START Given data
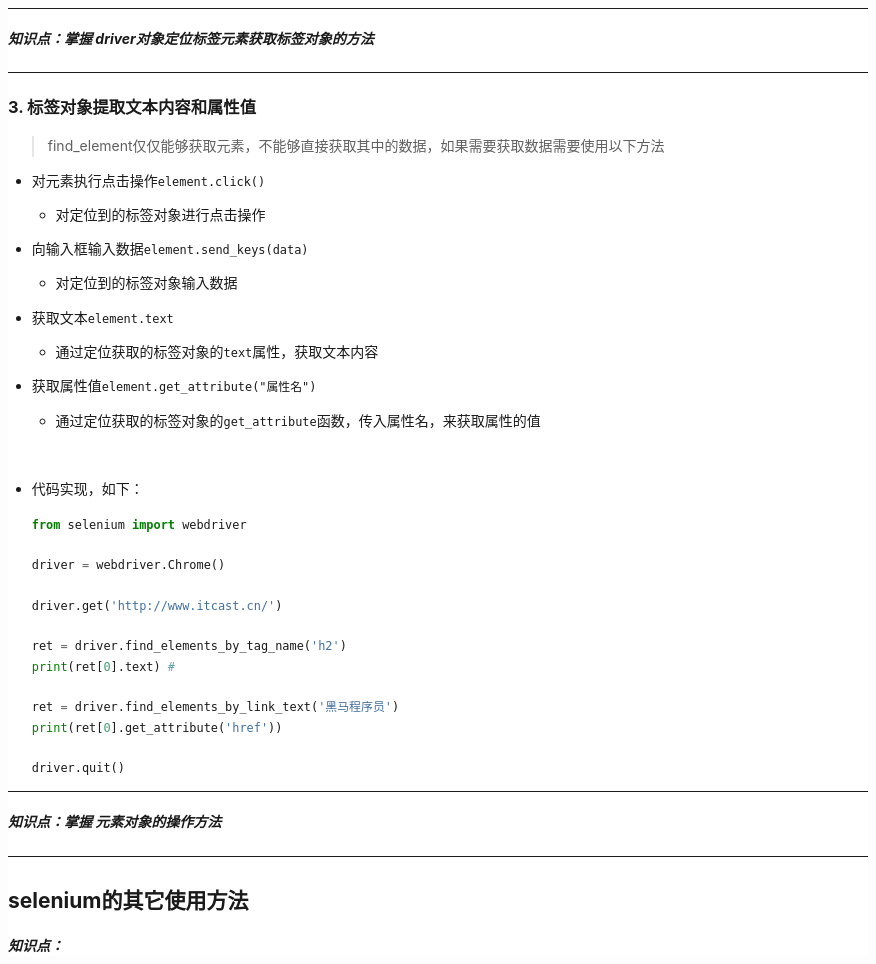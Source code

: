 ----

##### 知识点：掌握 driver对象定位标签元素获取标签对象的方法

----



###  3. 标签对象提取文本内容和属性值

> find_element仅仅能够获取元素，不能够直接获取其中的数据，如果需要获取数据需要使用以下方法

- 对元素执行点击操作`element.click()`

  - 对定位到的标签对象进行点击操作

- 向输入框输入数据`element.send_keys(data)`

  - 对定位到的标签对象输入数据

- 获取文本`element.text`

  - 通过定位获取的标签对象的`text`属性，获取文本内容

- 获取属性值`element.get_attribute("属性名")`

  - 通过定位获取的标签对象的`get_attribute`函数，传入属性名，来获取属性的值


​    

- 代码实现，如下：

  ```python
  from selenium import webdriver
  
  driver = webdriver.Chrome()
  
  driver.get('http://www.itcast.cn/')
  
  ret = driver.find_elements_by_tag_name('h2')
  print(ret[0].text) # 
  
  ret = driver.find_elements_by_link_text('黑马程序员')
  print(ret[0].get_attribute('href'))
  
  driver.quit()
  ```

----

##### 知识点：掌握 元素对象的操作方法

----



## selenium的其它使用方法

##### 知识点：


[^指定字符]: 表示除了指定字符都匹配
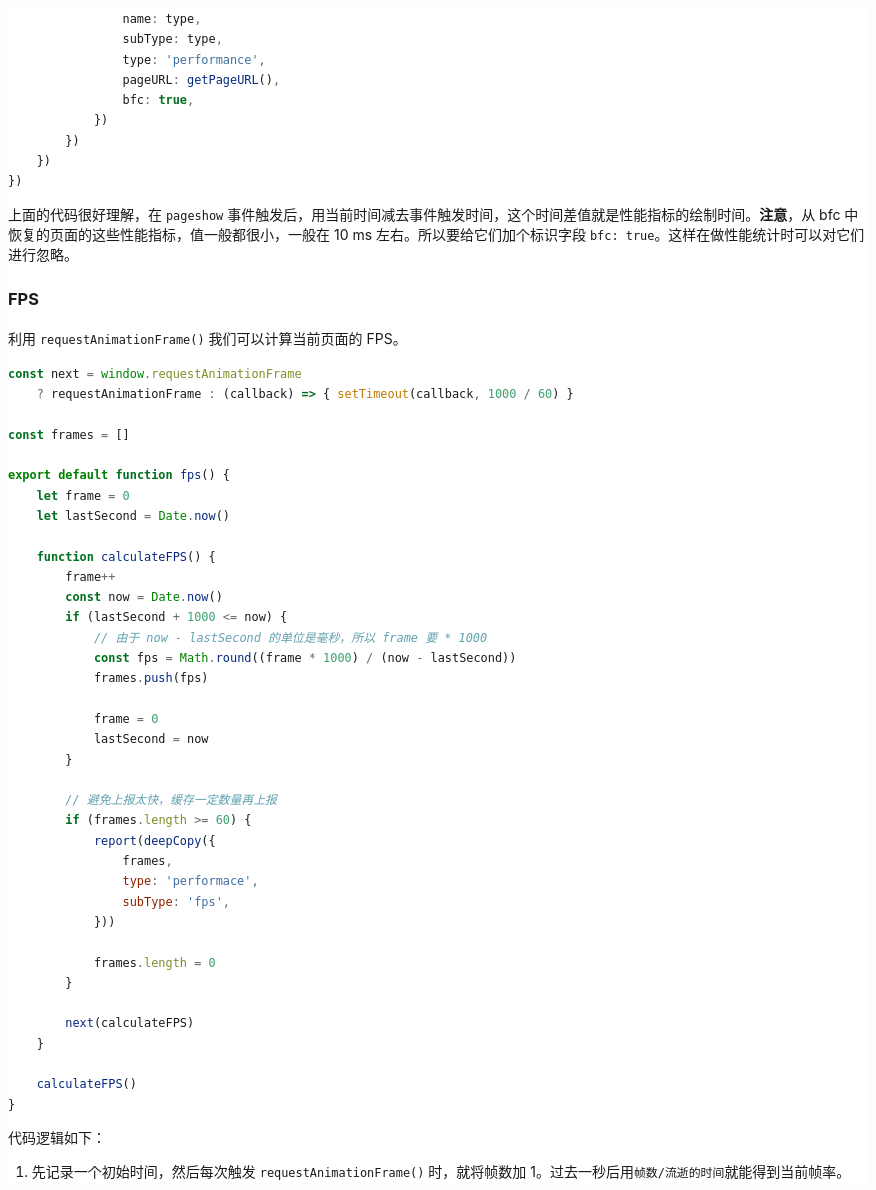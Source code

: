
 ```js
                name: type,
                subType: type,
                type: 'performance',
                pageURL: getPageURL(),
                bfc: true,
            })
        })
    })
})
```
上面的代码很好理解，在 `pageshow` 事件触发后，用当前时间减去事件触发时间，这个时间差值就是性能指标的绘制时间。**注意**，从 bfc 中恢复的页面的这些性能指标，值一般都很小，一般在 10 ms 左右。所以要给它们加个标识字段 `bfc: true`。这样在做性能统计时可以对它们进行忽略。

### FPS
利用 `requestAnimationFrame()` 我们可以计算当前页面的 FPS。 
```js
const next = window.requestAnimationFrame 
    ? requestAnimationFrame : (callback) => { setTimeout(callback, 1000 / 60) }

const frames = []

export default function fps() {
    let frame = 0
    let lastSecond = Date.now()

    function calculateFPS() {
        frame++
        const now = Date.now()
        if (lastSecond + 1000 <= now) {
            // 由于 now - lastSecond 的单位是毫秒，所以 frame 要 * 1000
            const fps = Math.round((frame * 1000) / (now - lastSecond))
            frames.push(fps)
                
            frame = 0
            lastSecond = now
        }
    
        // 避免上报太快，缓存一定数量再上报
        if (frames.length >= 60) {
            report(deepCopy({
                frames,
                type: 'performace',
                subType: 'fps',
            }))
    
            frames.length = 0
        }

        next(calculateFPS)
    }

    calculateFPS()
}
```
代码逻辑如下：
1. 先记录一个初始时间，然后每次触发 `requestAnimationFrame()` 时，就将帧数加 1。过去一秒后用`帧数/流逝的时间`就能得到当前帧率。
END Given data
• _Exercise brief_: Where a line in the material contains "next", copy that line.

• _Answer to this task_:
const next = window.requestAnimationFrame 
        next(calculateFPS)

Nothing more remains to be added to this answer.